Directions for this task: Once a line is found to contain "para", copy it out of the listing.

▼

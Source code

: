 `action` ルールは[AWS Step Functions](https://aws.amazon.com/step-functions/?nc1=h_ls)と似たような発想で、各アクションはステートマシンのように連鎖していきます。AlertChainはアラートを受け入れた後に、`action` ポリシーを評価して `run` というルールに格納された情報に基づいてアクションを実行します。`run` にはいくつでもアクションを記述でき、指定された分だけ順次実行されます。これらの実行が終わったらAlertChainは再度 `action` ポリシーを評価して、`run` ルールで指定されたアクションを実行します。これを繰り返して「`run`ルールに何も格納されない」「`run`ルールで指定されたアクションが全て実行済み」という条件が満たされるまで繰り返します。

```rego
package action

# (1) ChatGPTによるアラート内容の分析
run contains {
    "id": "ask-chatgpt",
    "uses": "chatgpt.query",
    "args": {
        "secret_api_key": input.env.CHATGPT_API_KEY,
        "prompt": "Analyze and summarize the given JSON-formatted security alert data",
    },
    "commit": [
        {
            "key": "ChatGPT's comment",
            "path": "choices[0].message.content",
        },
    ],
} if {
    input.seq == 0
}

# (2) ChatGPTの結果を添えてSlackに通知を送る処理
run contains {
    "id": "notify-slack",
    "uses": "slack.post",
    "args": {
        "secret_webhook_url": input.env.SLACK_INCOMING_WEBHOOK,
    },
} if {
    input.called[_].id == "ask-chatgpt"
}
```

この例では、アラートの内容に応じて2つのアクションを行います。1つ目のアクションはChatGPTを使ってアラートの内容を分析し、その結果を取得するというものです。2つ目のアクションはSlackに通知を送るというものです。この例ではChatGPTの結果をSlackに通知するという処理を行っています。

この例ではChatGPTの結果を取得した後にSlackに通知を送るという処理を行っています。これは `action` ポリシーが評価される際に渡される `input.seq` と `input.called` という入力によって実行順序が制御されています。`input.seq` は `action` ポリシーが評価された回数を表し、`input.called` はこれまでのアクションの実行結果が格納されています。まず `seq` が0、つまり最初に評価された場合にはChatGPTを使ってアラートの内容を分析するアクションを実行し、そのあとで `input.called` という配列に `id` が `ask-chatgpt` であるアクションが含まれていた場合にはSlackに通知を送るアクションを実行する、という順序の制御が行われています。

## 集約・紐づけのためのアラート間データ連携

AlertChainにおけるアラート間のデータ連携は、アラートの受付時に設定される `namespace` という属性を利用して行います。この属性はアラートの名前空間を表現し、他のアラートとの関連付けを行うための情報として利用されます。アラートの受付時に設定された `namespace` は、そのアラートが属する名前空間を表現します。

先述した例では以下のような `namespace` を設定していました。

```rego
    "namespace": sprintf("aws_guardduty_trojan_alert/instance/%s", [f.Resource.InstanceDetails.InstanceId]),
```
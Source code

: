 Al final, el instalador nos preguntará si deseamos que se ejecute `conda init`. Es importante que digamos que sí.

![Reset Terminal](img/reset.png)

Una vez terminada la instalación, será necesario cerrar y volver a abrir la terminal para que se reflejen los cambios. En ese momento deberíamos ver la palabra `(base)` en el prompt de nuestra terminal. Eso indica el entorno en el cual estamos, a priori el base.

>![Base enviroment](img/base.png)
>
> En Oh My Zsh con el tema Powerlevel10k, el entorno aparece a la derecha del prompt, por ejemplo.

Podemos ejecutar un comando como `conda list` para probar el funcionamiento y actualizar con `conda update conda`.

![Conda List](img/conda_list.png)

▲

Expected answer:
Una vez terminada la instalación, será necesario cerrar y volver a abrir la terminal para que se reflejen los cambios. En ese momento deberíamos ver la palabra `(base)` en el prompt de nuestra terminal. Eso indica el entorno en el cual estamos, a priori el base.
Podemos ejecutar un comando como `conda list` para probar el funcionamiento y actualizar con `conda update conda`.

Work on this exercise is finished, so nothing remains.